--- WORK INSTRUCTION ---
Please state how many lines in the records that follow include "complement", with no other output.

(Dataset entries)
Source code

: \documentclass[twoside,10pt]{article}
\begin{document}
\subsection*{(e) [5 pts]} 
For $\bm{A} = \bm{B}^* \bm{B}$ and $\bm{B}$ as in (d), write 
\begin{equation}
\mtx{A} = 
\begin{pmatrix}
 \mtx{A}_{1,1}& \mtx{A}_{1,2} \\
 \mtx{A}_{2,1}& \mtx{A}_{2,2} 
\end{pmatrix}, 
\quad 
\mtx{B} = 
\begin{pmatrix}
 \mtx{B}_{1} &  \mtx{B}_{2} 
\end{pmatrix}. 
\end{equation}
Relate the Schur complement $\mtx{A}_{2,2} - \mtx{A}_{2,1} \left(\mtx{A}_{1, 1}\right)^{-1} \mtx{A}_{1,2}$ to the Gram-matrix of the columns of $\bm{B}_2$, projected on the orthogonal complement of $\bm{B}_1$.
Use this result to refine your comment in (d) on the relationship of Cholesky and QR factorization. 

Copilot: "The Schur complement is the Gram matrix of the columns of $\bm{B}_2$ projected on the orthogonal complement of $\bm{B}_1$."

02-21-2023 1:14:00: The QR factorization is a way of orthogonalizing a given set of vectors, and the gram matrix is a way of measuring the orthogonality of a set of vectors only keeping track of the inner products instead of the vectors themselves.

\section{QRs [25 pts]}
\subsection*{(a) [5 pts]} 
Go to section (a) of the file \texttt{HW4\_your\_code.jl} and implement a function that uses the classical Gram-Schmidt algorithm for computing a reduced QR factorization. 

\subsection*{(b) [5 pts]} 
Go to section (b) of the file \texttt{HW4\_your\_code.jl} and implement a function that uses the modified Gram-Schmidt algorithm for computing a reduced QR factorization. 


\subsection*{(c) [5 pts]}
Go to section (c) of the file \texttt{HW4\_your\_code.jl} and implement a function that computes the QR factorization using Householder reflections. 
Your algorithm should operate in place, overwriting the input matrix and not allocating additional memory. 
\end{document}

--- ANSWER TO THIS EXERCISE ---
2